The Universal High Level Assembler/Code Generator

whopkins@csd.uwm.edu (Alfred Einstead)
6 Apr 2002 23:19:16 -0500

          From comp.compilers

Related articles
High Level Assemblers vs. High Level Language Compilers whopkins@csd.uwm.edu (2002-03-19)
Re: High Level Assemblers vs. High Level Language Compilers rhyde@cs.ucr.edu (Randall Hyde) (2002-03-21)
The Universal High Level Assembler/Code Generator whopkins@csd.uwm.edu (2002-04-06)
Re: The Universal High Level Assembler/Code Generator rhyde@cs.ucr.edu (Randall Hyde) (2002-04-10)
| List of all articles for this month |
From: whopkins@csd.uwm.edu (Alfred Einstead)
Newsgroups: comp.compilers
Date: 6 Apr 2002 23:19:16 -0500
Organization: http://groups.google.com/
References: 02-03-120 02-03-127
Keywords: assembler
Posted-Date: 06 Apr 2002 23:19:16 EST

"Randall Hyde" <rhyde@cs.ucr.edu> wrote in message news:02-03-127...
> >There were two major problems which were unresolved which blocked
> >that line of development [of C-AS]: (1) a comprehensive scheme for
> >properly handling the weirdness associated with the way assemblers
> >allow for references to yet-to-be-defined addresses but yet allows them
> >to be used in assembler directives and expressions (a VERY nasty
> >recursion issue lurks beneath this),
>
> This problem doesn't get resolved via multi-phase assembly? Maybe I
> don't understand the exact nature of the problem you are describing.

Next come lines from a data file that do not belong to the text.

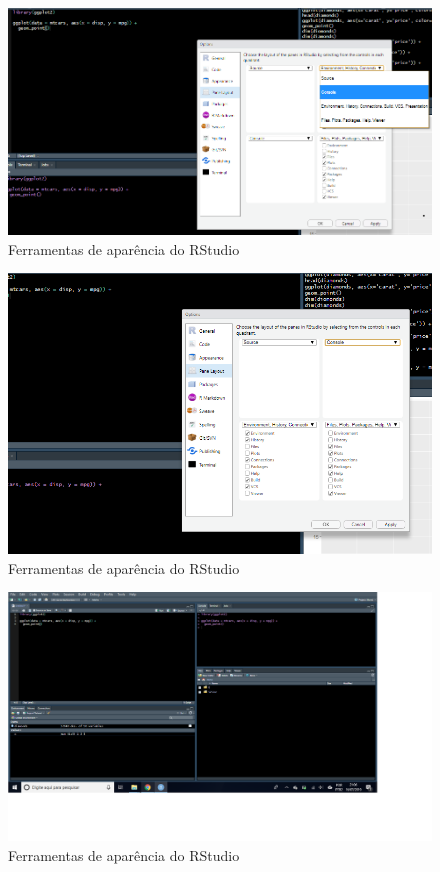 \documentclass[
]{book}
\begin{document}
\begin{figure}
\includegraphics[width=1\linewidth]{figures/rstudio4} \caption{\label{fig:rstudio4} Ferramentas de aparência do RStudio}\label{fig:telarstudio4}
\end{figure}

\begin{figure}
\includegraphics[width=1\linewidth]{figures/rstudio5} \caption{\label{fig:rstudio5} Ferramentas de aparência do RStudio}\label{fig:telarstudio5}
\end{figure}

\begin{figure}
\includegraphics[width=1\linewidth]{figures/rstudio6} \caption{\label{fig:rstudio6} Ferramentas de aparência do RStudio}\label{fig:telarstudio6}
\end{figure}
\end{document}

In the following, I'll describe the most general situation and then
outline an actual definition for a universal code generator.


In the most general situation, the tool in question will generate a
system of equations


X1 = E1, X2 = E2, ..., Xn = En


involving *arbitrary* symbolic expressions E1, E2, ..., En
in X1, X2, ..., Xn.


The general problem of finding a solution (merely FINDING a solution!,
not finding an 'optimal' solution) is equivalent to that of solving
systems of equations over a boolean algegra since the expressions
above are in a finitary arithmetic which, itself, can always be
embodied within a boolean algebra.


Equation solving over boolean algebra is the standard archetype of
NP-complete problems.


Different technologies will handle this situation in different ways
ranging from:


(A) Forbidding any cyclic references in the system of
        equations.


This is too restrictive for most assembly languages, where instruction
mapping (e.g. for multi-size instructions like "jmp") necessarily
involves cyclic references in the corresponding equation list


(B) Restricting cyclic references to such a form that
        the corresponding equations can be written in the
        form X1 = Z1; X2 = Z2; ...; Xn = Zn; where the
        expressions Z1, Z2, ..., Zn are expressions over a
        more restricted finitary algebra.


The usual restriction is to permit only sums of the
form X + X + ... + X + Number for the Z's. The equations
are then simple linear equations which can be readily solved
(or readily proven to have no solution).


The question of what restrictions apply is inessential. The
general tool gives you an environment that looks like this
(and this is the kind of tool what CAS was meant to evolve into):


S = Source File
O = Object File
OBJ = Host Native Linker Format
EXE = Host Native Load Format


AS: S -> O -- assemble source files to object files.


This is universal and AS has absolute no knowledge of any
application it might be being used for (i.e., AS doesn't
even know it's an assembler).


LK: O,O,...,O -> O -- resolve & fold multiple O files.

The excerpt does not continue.